Project Summary The efficacy of a drug depends directly on its method of delivery, which influences all aspects of its pharmacokinetic properties. Biopharmaceuticals, including protein drugs (e.g., insulin, human growth factor) and antibody drug conjugates (ADCs), offer tremendous promise for an increasingly broad portfolio of treatments, but they are highly susceptible to deactivation during formulation and delivery. Among the most promising strategies for the delivery of protein drugs is affinity controlled release (ACR), which allows for the formulation of protein drugs in neutral aqueous environments and largely preserves protein structure and function. ACR uses the selective interaction of a drug with its binding partner immobilized on a polymer matrix to prolong drug release. The rate of release depends directly on the binding affinity of the complex. Binding partners for a given protein, however, are often not available, and tailoring the binding properties to a desired application requires challenging development work. The proposed research seeks to gain full control of the rate of drug release using the extraordinary properties of the synthetic host cucurbit[7]uril (Q7). Q7 binds organic guests in aqueous solution with Kd values ranging from millimolar to attomolar. This unique ability to program the binding affinity will enable two aims, specifically the control of drug release from a hydrogel by conjugating the drug to a guest of desired affinity and modifying the hydrogel with Q7, and by introducing competitive binders to control the binding affinity. If successful, the proposed research will yield novel and general solutions to the problem of controlling the sustained release of protein drugs from compatible matrices. It will generate 5-6 publications with undergraduate coauthors and considerably elevate the biomedical research culture at Trinity University.

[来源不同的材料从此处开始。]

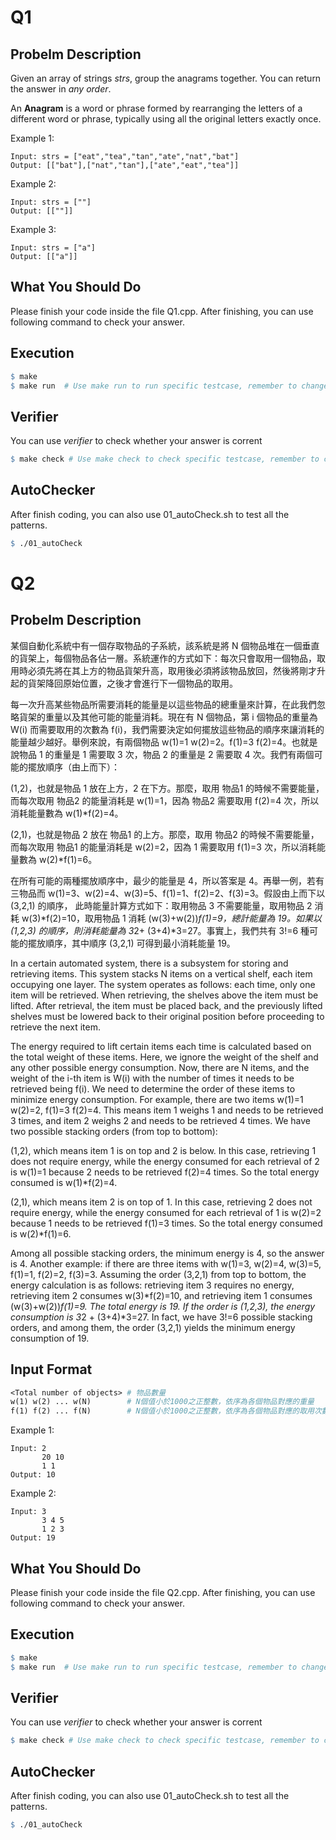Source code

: # Q1
## Probelm Description
Given an array of strings *strs*, group the anagrams together. You can return the answer in *any order*.

An **Anagram** is a word or phrase formed by rearranging the letters of a different word or phrase, typically using all the original letters exactly once.

Example 1:

    Input: strs = ["eat","tea","tan","ate","nat","bat"]
    Output: [["bat"],["nat","tan"],["ate","eat","tea"]]

Example 2:

    Input: strs = [""]
    Output: [[""]]

Example 3:

    Input: strs = ["a"]
    Output: [["a"]]

## What You Should Do

Please finish your code inside the file Q1.cpp. After finishing, you can use following command to check your answer.

## Execution

```makefile
$ make
$ make run  # Use make run to run specific testcase, remember to change variable *CASE* inside Makefile
```

## Verifier
You can use *verifier* to check whether your answer is corrent
```makefile
$ make check # Use make check to check specific testcase, remember to change variable *CASE* inside Makefile
```

## AutoChecker
After finish coding, you can also use 01_autoCheck.sh to test all the patterns.

```makefile
$ ./01_autoCheck
```


# Q2
## Probelm Description

某個自動化系統中有一個存取物品的子系統，該系統是將 N 個物品堆在一個垂直的貨架上，每個物品各佔一層。系統運作的方式如下：每次只會取用一個物品，取用時必須先將在其上方的物品貨架升高，取用後必須將該物品放回，然後將剛才升起的貨架降回原始位置，之後才會進行下一個物品的取用。

每一次升高某些物品所需要消耗的能量是以這些物品的總重量來計算，在此我們忽略貨架的重量以及其他可能的能量消耗。現在有 N 個物品，第 i 個物品的重量為 W(i) 而需要取用的次數為 f(i)，我們需要決定如何擺放這些物品的順序來讓消耗的能量越少越好。舉例來說，有兩個物品 w(1)=1 w(2)=2。f(1)=3 f(2)=4。也就是說物品 1 的重量是 1 需要取 3 次，物品 2 的重量是 2 需要取 4 次。我們有兩個可能的擺放順序（由上而下）：

(1,2)，也就是物品 1 放在上方，2 在下方。那麼，取用 物品1 的時候不需要能量，而每次取用 物品2 的能量消耗是 w(1)=1，因為 物品2 需要取用 f(2)=4 次，所以消耗能量數為 w(1)*f(2)=4。

(2,1)，也就是物品 2 放在 物品1 的上方。那麼，取用 物品2 的時候不需要能量，而每次取用 物品1 的能量消耗是 w(2)=2，因為 1 需要取用 f(1)=3 次，所以消耗能量數為 w(2)*f(1)=6。

在所有可能的兩種擺放順序中，最少的能量是 4，所以答案是 4。再舉一例，若有三物品而 w(1)=3、w(2)=4、w(3)=5、f(1)=1、f(2)=2、f(3)=3。假設由上而下以 (3,2,1) 的順序， 此時能量計算方式如下：取用物品 3 不需要能量，取用物品 2 消耗 w(3)*f(2)=10，取用物品 1 消耗 (w(3)+w(2))*f(1)=9，總計能量為 19。如果以 (1,2,3) 的順序，則消耗能量為 3*2+ (3+4)*3=27。事實上，我們共有 3!=6 種可能的擺放順序，其中順序 (3,2,1) 可得到最小消耗能量 19。

In a certain automated system, there is a subsystem for storing and retrieving items. This system stacks N items on a vertical shelf, each item occupying one layer. The system operates as follows: each time, only one item will be retrieved. When retrieving, the shelves above the item must be lifted. After retrieval, the item must be placed back, and the previously lifted shelves must be lowered back to their original position before proceeding to retrieve the next item.

The energy required to lift certain items each time is calculated based on the total weight of these items. Here, we ignore the weight of the shelf and any other possible energy consumption. Now, there are N items, and the weight of the i-th item is W(i) with the number of times it needs to be retrieved being f(i). We need to determine the order of these items to minimize energy consumption. For example, there are two items w(1)=1 w(2)=2, f(1)=3 f(2)=4. This means item 1 weighs 1 and needs to be retrieved 3 times, and item 2 weighs 2 and needs to be retrieved 4 times. We have two possible stacking orders (from top to bottom):

(1,2), which means item 1 is on top and 2 is below. In this case, retrieving 1 does not require energy, while the energy consumed for each retrieval of 2 is w(1)=1 because 2 needs to be retrieved f(2)=4 times. So the total energy consumed is w(1)*f(2)=4.

(2,1), which means item 2 is on top of 1. In this case, retrieving 2 does not require energy, while the energy consumed for each retrieval of 1 is w(2)=2 because 1 needs to be retrieved f(1)=3 times. So the total energy consumed is w(2)*f(1)=6.

Among all possible stacking orders, the minimum energy is 4, so the answer is 4. Another example: if there are three items with w(1)=3, w(2)=4, w(3)=5, f(1)=1, f(2)=2, f(3)=3. Assuming the order (3,2,1) from top to bottom, the energy calculation is as follows: retrieving item 3 requires no energy, retrieving item 2 consumes w(3)*f(2)=10, and retrieving item 1 consumes (w(3)+w(2))*f(1)=9. The total energy is 19. If the order is (1,2,3), the energy consumption is 3*2 + (3+4)*3=27. In fact, we have 3!=6 possible stacking orders, and among them, the order (3,2,1) yields the minimum energy consumption of 19.

## Input Format

```makefile
<Total number of objects> # 物品數量
w(1) w(2) ... w(N)        # N個值小於1000之正整數，依序為各個物品對應的重量
f(1) f(2) ... f(N)        # N個值小於1000之正整數，依序為各個物品對應的取用次數
```

Example 1:

    Input: 2
           20 10
           1 1
    Output: 10

Example 2:

    Input: 3
           3 4 5
           1 2 3
    Output: 19

## What You Should Do

Please finish your code inside the file Q2.cpp. After finishing, you can use following command to check your answer.

## Execution

```makefile
$ make
$ make run  # Use make run to run specific testcase, remember to change variable *CASE* inside Makefile
```

## Verifier
You can use *verifier* to check whether your answer is corrent
```makefile
$ make check # Use make check to check specific testcase, remember to change variable *CASE* inside Makefile
```

## AutoChecker
After finish coding, you can also use 01_autoCheck.sh to test all the patterns.

```makefile
$ ./01_autoCheck
```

项目摘要 药物的疗效直接取决于其给药方法，这影响其治疗的各个方面。 药代动力学特性生物制药，包括蛋白质药物（例如，胰岛素，人体生长 因子）和抗体药物偶联物（ADC），为越来越广泛的药物治疗提供了巨大的希望。 它们是治疗组合的一部分，但它们在配制和递送期间非常容易失活。 其中最有前途的策略，为蛋白质药物的输送是亲和控制释放 (ACR)，其允许在中性水性环境中配制蛋白质药物， 保持蛋白质的结构和功能。ACR利用药物与其结合的选择性相互作用 配偶体固定在聚合物基质上以延长药物释放。释放的速度直接取决于 对复合物的结合亲和力的影响。然而，给定蛋白质的结合伴侣通常不是 可用，并且根据所需应用定制结合特性需要具有挑战性的开发 工作这项拟议中的研究旨在利用特殊的药物释放速率来完全控制药物的释放速率。 合成主体葫芦[7]脲（Q7）的性质。Q7在水溶液中结合有机客体， Kd值范围从毫摩尔到阿托摩尔。这种独特的编程结合亲和力的能力将 能够实现两个目的，特别是通过将药物缀合到药物载体上来控制药物从水凝胶中释放。 通过引入具有所需亲和力的客体，并用Q7改性水凝胶，并通过引入竞争性粘合剂， 控制结合亲和力。如果成功，拟议的研究将产生新颖和通用的解决方案 涉及控制蛋白质药物从相容基质中持续释放的问题。它将 与本科生合著者一起发表5-6篇论文，并大大提高生物医学 Trinity大学的研究文化。